#### Task item:
From the entries below, return every line that includes the word "Hadamard".

** Task data follows **

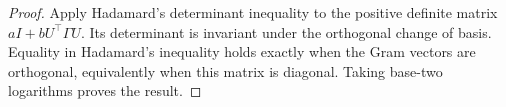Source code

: \begin{proof}
Apply Hadamard's determinant inequality to the positive definite matrix
$aI+bU^\top\Gamma U$. Its determinant is invariant under the orthogonal
change of basis. Equality in Hadamard's inequality holds exactly when
the Gram vectors are orthogonal, equivalently when this matrix is
diagonal. Taking base-two logarithms proves the result.
\end{proof}
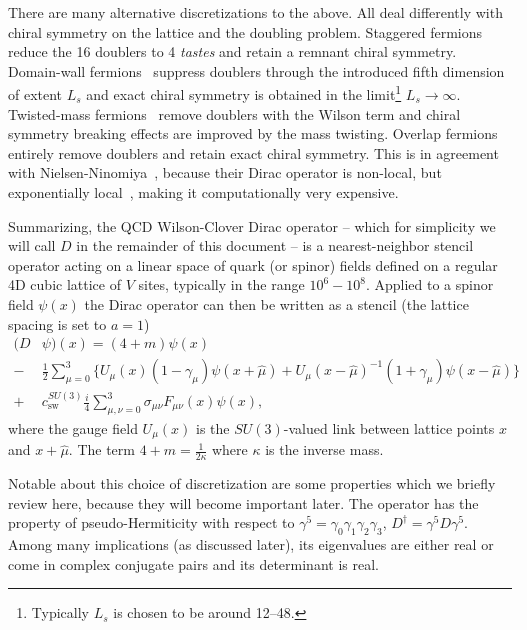 There are many alternative discretizations to the above.
All deal differently with chiral symmetry on the lattice and the doubling problem.
Staggered fermions~\cite{PhysRevD.11.395} reduce the \num{16} doublers to \num{4} \emph{tastes} and retain a remnant  chiral symmetry.
Domain-wall fermions~\cite{Kaplan:1992bt,Shamir:1993zy} suppress doublers through the introduced fifth dimension of extent $L_s$ and exact chiral symmetry is obtained in the limit\footnote{Typically $L_s$ is chosen to be around \numrange{12}{48}.} $L_s \to \infty$.
Twisted-mass fermions~\cite{Frezzotti:2000nk} remove doublers with the Wilson term and chiral symmetry breaking effects are improved by the mass twisting.
Overlap fermions~\cite{Neuberger:1997fp,Neuberger:1998wv} entirely remove doublers and retain exact chiral symmetry.
This is in agreement with Nielsen-Ninomiya~\cite{Nielsen:1980rz,Nielsen:1981xu}, because their Dirac operator is non-local, but exponentially local~\cite{Hernandez:1998et,Boyle:2016imm}, making it computationally very expensive.

Summarizing, the QCD Wilson-Clover Dirac operator -- which for simplicity we will call $D$ in the remainder of this document -- is a nearest-neighbor stencil operator acting on a linear space of quark (or spinor) fields defined on a regular 4D cubic lattice of $V$ sites, typically in the range $10^6-10^8$.
Applied to a spinor field $\psi(x)$ the Dirac operator can then be written as a stencil (the lattice spacing is set to $a = 1$)
\begin{equation}
\begin{aligned} \label{eq:Dw}
(D &\psi)(x) = (4 + m) \psi(x) \\
-&\frac{1}{2} \sum_{\mu=0}^3 \Big\{
  U_{\mu}(x) (1-\gamma_{\mu}) \psi(x + \hat{\mu})
+ U_{\mu}(x-\hat{\mu})^{-1} (1+\gamma_{\mu}) \psi(x-\hat{\mu})
\Big\} \\
+&c_\mathrm{sw}^{SU(3)} \frac{i}{4} \sum_{\mu,\nu=0}^3 \sigma_{\mu \nu} F_{\mu \nu}(x) \psi(x),
\end{aligned}
\end{equation}
where the gauge field $U_{\mu}(x)$ is the $SU(3)$-valued link between lattice points $x$ and $x + \hat{\mu}$.
The term $4+m = \frac{1}{2 \kappa}$ where $\kappa$ is the inverse mass.

Notable about this choice of discretization are some properties which we briefly review here, because they will become important later.
The operator has the property of pseudo-Hermiticity with respect to $\gamma^5 = \gamma_0 \gamma_1 \gamma_2 \gamma_3$, $D^{\dagger} = \gamma^{5} D \gamma^{5}$.
Among many implications (as discussed later), its eigenvalues are either real or come in complex conjugate pairs and its determinant is real.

** End of Task data **

#### Expected output:
Apply Hadamard's determinant inequality to the positive definite matrix
change of basis. Equality in Hadamard's inequality holds exactly when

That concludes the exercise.